But Joel and Todd understood what had just happened, and truth be told, so did Wad and Slopes and the others—you didn’t hang with the likes of Joel Kasten since grade school and not gain some grasp of the potential that was there for anyone who paid attention.

Still: “Hey, where’re you going?”

Slopes was heading to the mini-mart across the street. Todd couldn’t believe their front was collapsing already.

“Berger gave me five bucks. I gotta suck him off later,” Slopes smiled, waving the five spot cheerfully. “Anybody want anything?”

“But. . . You can’t!” Todd cried, a little more shrilly than he had intended. “What’s the point if you just go buy the same crap somewhere else?”

Slopes was walking backwards with no intention of being diverted. “Dude. I gotta smoke.”

Something was within their grasp here, although even Todd couldn’t articulate it. Still, he was certain Joel felt it, too.

He turned to hand the protest off to Joel, who just waved Slopes off with a sneer.

“The fuck do I care?” he said, playing Slopes like a beef-witted Stradivarius. “The pussy can’t control his urges like a man, let him go.”

Slopes stopped dead. He couldn’t stand it when Joel turned on him.

“Hey,” he whimpered. “Come on.”

“So, Slopes,” Joel continued, “when you let that tackle from East get through the line Saturday night, damned near took my fucking head off, maybe you were too busy thinking of sneaking out for a smoke then, too, huh?”

Slopes was wounded, but he was nonetheless being drawn back to the pack. “Hey, fuck you.”

“Fuck yourself. I just need to know where your head’s at. I just need to know you’re with the team.”

They
were
a team, gathered on and around their cars. It was the only constant Slopes had ever known—that easy, non-judgmental hold of his guys. If he went across the street right now, they might all be gone when he got back.

Or worse, they’d still be there. . . but not for him.

“Shit,” he whined, rejoining the group.

His addiction was thrumming. He wasn’t going to be able to fight this forever, but for now it meant everything that he try. Everyone recognized the struggle he was facing, but no one was gay enough to actually commend him for his efforts.

“Um. Hey.”

It was Ted Eliot. Ted Eliot was a Todd Noland, maybe a notch or two below. He was always just hanging around, not so tragic as to be abused, but far from worthy enough to ever warrant attention.

Now he was standing at his open trunk, an unopened carton of Marlboros in each hand. Slopes pounced, followed by the others.

“Jesus!” Slopes marveled. “Where did you—?”

“My stepfather kicks ass on my birthday!” Ted beamed. In seventeen years, he had never felt more popular.

“Fuckin’ crack ’em open, dude,” Slopes squirmed. To Todd, this looked like one of those Nature Channel shows where a pack of lions sets to ripping apart a gazelle.

“Wait!” The crowd parted and Joel stepped up. “You’re giving these away?”

“Well, yeah. I guess,” Ted said shyly. “I mean, I thought maybe I could. . .”

Slopes started pawing at one of the cartons. Joel elbowed him away.

“All right, then here’s the plan. We’ll take these, and give them out only when somebody absolutely, positively,
has
to smoke.”

Slopes whimpered. Joel tore open the first pack and jammed a single cigarette into Slopes’ hand. “Get the fuck away from me.”

He turned to the crowd. “Anybody else got a stash, hand ’em over. Know where your parents keep theirs?” He shrugged slyly, like a Mafia don silently ordering a hit. “I ain’t sayin’, I’m just sayin’.

He was being swept up in it now. This was like all sorts of movies and TV shows he had seen, in which the leader talks fast, talks hard, and gets the troops in line.

“Anybody thinking of quitting? Do it. Anybody thinking of starting? Do it and I’ll kick your ass—freshmen, this means you. You’re too young to smoke anyway.

“We’re gonna need every cigarette we can get. We can do this.”

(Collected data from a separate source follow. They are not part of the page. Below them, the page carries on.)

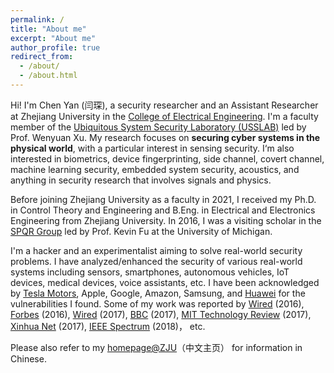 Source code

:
 ```yaml
---
permalink: /
title: "About me"
excerpt: "About me"
author_profile: true
redirect_from: 
  - /about/
  - /about.html
---
```


Hi! I'm Chen Yan (闫琛), a security researcher and an Assistant Researcher at Zhejiang University in the [College of Electrical Engineering](http://ee.zju.edu.cn/englishee/main.htm). I'm a faculty member of the [Ubiquitous System Security Laboratory (USSLAB)](http://usslab.org/) led by Prof. Wenyuan Xu.
My research focuses on **securing cyber systems in the physical world**, with a particular interest in sensing security.
I‘m also interested in biometrics, device fingerprinting, side channel, covert channel, machine learning security, embedded system security, acoustics, and anything in security research that involves signals and physics. 

Before joining Zhejiang University as a faculty in 2021, I received my Ph.D. in Control Theory and Engineering and B.Eng. in Electrical and Electronics Engineering from Zhejiang University. In 2016, I was a visiting scholar in the [SPQR Group](https://spqrlab1.github.io/index.html) led by Prof. Kevin Fu at the University of Michigan.

I'm a hacker and an experimentalist aiming to solve real-world security problems.
I have analyzed/enhanced the security of various real-world systems including sensors, smartphones, autonomous vehicles, IoT devices, medical devices, voice assistants, etc. I have been acknowledged by [Tesla Motors](https://www.tesla.com/product-security), Apple, Google, Amazon, Samsung, and [Huawei](https://www.huawei.com/cn/psirt/security-notices/2017/huawei-sn-20170907-01-dolphinattack-cn) for the vulnerabilities I found. Some of my work was reported by 
[Wired](https://www.wired.com/2016/08/hackers-fool-tesla-ss-autopilot-hide-spoof-obstacles/) (2016),
[Forbes](http://www.forbes.com/sites/thomasbrewster/2016/08/04/tesla-autopilot-hack-crash/#235519f6dc93) (2016),
[Wired](https://www.wired.com/story/security-roundup-germany-election-software-is-hackable) (2017),
[BBC](http://www.bbc.com/news/technology-41188557) (2017),
[MIT Technology Review](https://www.technologyreview.com/s/608825/secret-ultrasonic-commands-can-control-your-smartphone-say-researchers/) (2017),
[Xinhua Net](http://www.xinhuanet.com/fortune/2017-10/31/c_1121881819.htm) (2017),
[IEEE Spectrum](https://spectrum.ieee.org/semiconductors/devices/finally-a-likely-explanation-for-the-sonic-weapon-used-at-the-us-embassy-in-cuba) (2018)，
etc.


Please also refer to my [homepage@ZJU](https://person.zju.edu.cn/cyan)（中文主页） for information in Chinese.


<!-- For more info
------
More info about configuring academicpages can be found in [the guide](https://academicpages.github.io/markdown/). The [guides for the Minimal Mistakes theme](https://mmistakes.github.io/minimal-mistakes/docs/configuration/) (which this theme was forked from) might also be helpful. -->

He looked toward the Happy Snack, where Daljit Singh was just a silhouette behind the counter—an angry silhouette, alone with his merchandise.

Joel held the two cartons of Marlboros over his head and stared down Daljit defiantly, then lowered the cartons with some ceremony into the back of Jeff Regan’s pickup truck. Additional packs were tossed in by joiners to the cause, along with some loose cigarettes. It made for a pretty pathetic collection, but the point was made.

Here were teenagers choosing to do without, to give when keeping was their nature—all in the name of a cause.

Ted Eliot, who donated the first two cartons to the campaign, was quickly elbowed back out to the periphery. Within the week, Wad Wendell would blame a truly rank fart on him in Biology, right there in front of Julie Doling, for whom Ted yearned with a crush that bordered on dementia. Thus he was marked with ridicule that would linger right up to graduation.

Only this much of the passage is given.